======== Data for processing

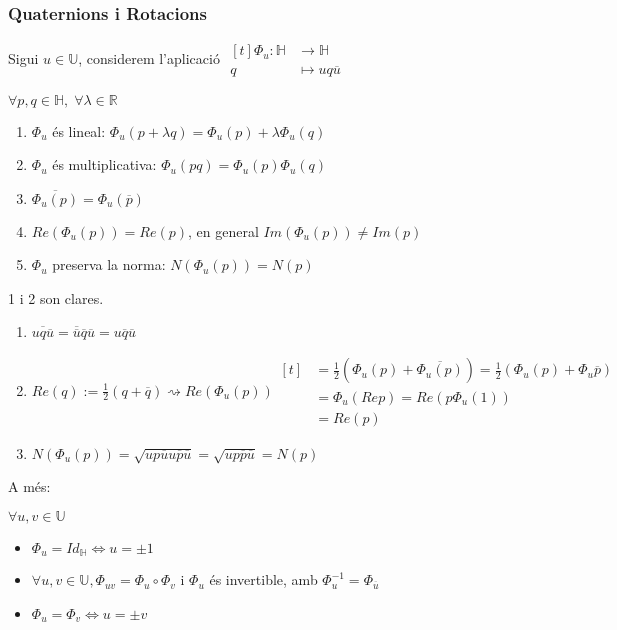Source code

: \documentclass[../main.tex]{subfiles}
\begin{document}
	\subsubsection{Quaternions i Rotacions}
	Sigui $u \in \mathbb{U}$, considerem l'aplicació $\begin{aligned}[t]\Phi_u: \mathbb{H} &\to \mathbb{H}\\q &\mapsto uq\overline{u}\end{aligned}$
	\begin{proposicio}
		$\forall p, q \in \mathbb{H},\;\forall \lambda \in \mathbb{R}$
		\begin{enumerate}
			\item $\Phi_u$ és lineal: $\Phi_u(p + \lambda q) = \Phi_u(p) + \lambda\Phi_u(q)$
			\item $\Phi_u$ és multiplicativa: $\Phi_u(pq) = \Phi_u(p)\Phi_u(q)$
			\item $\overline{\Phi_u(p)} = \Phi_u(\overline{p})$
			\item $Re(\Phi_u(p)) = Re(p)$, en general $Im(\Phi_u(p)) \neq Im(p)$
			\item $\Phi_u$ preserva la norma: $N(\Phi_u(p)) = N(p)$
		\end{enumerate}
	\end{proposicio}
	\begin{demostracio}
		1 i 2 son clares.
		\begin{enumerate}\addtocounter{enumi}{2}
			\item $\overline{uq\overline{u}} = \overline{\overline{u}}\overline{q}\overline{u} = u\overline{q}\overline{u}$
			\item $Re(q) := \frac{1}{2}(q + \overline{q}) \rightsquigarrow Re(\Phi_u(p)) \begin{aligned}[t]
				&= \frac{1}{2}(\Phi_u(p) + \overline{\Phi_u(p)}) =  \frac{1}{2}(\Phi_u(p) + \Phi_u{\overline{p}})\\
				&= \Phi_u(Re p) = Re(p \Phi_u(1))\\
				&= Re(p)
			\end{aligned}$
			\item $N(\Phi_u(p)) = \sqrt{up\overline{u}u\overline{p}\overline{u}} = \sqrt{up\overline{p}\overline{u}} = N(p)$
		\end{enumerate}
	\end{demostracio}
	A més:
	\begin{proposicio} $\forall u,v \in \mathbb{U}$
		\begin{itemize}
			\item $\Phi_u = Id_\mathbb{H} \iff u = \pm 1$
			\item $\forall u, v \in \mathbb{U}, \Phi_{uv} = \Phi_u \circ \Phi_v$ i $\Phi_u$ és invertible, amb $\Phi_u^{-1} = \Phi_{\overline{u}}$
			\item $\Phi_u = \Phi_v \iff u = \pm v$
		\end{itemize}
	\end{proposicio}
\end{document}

================

Exercise instructions: The entire listing above is to be copied exactly, with all pictures omitted.

Response:
Source code

: \documentclass[../main.tex]{subfiles}
\begin{document}
	\subsubsection{Quaternions i Rotacions}
	Sigui $u \in \mathbb{U}$, considerem l'aplicació $\begin{aligned}[t]\Phi_u: \mathbb{H} &\to \mathbb{H}\\q &\mapsto uq\overline{u}\end{aligned}$
	\begin{proposicio}
		$\forall p, q \in \mathbb{H},\;\forall \lambda \in \mathbb{R}$
		\begin{enumerate}
			\item $\Phi_u$ és lineal: $\Phi_u(p + \lambda q) = \Phi_u(p) + \lambda\Phi_u(q)$
			\item $\Phi_u$ és multiplicativa: $\Phi_u(pq) = \Phi_u(p)\Phi_u(q)$
			\item $\overline{\Phi_u(p)} = \Phi_u(\overline{p})$
			\item $Re(\Phi_u(p)) = Re(p)$, en general $Im(\Phi_u(p)) \neq Im(p)$
			\item $\Phi_u$ preserva la norma: $N(\Phi_u(p)) = N(p)$
		\end{enumerate}
	\end{proposicio}
	\begin{demostracio}
		1 i 2 son clares.
		\begin{enumerate}\addtocounter{enumi}{2}
			\item $\overline{uq\overline{u}} = \overline{\overline{u}}\overline{q}\overline{u} = u\overline{q}\overline{u}$
			\item $Re(q) := \frac{1}{2}(q + \overline{q}) \rightsquigarrow Re(\Phi_u(p)) \begin{aligned}[t]
				&= \frac{1}{2}(\Phi_u(p) + \overline{\Phi_u(p)}) =  \frac{1}{2}(\Phi_u(p) + \Phi_u{\overline{p}})\\
				&= \Phi_u(Re p) = Re(p \Phi_u(1))\\
				&= Re(p)
			\end{aligned}$
			\item $N(\Phi_u(p)) = \sqrt{up\overline{u}u\overline{p}\overline{u}} = \sqrt{up\overline{p}\overline{u}} = N(p)$
		\end{enumerate}
	\end{demostracio}
	A més:
	\begin{proposicio} $\forall u,v \in \mathbb{U}$
		\begin{itemize}
			\item $\Phi_u = Id_\mathbb{H} \iff u = \pm 1$
			\item $\forall u, v \in \mathbb{U}, \Phi_{uv} = \Phi_u \circ \Phi_v$ i $\Phi_u$ és invertible, amb $\Phi_u^{-1} = \Phi_{\overline{u}}$
			\item $\Phi_u = \Phi_v \iff u = \pm v$
		\end{itemize}
	\end{proposicio}
\end{document}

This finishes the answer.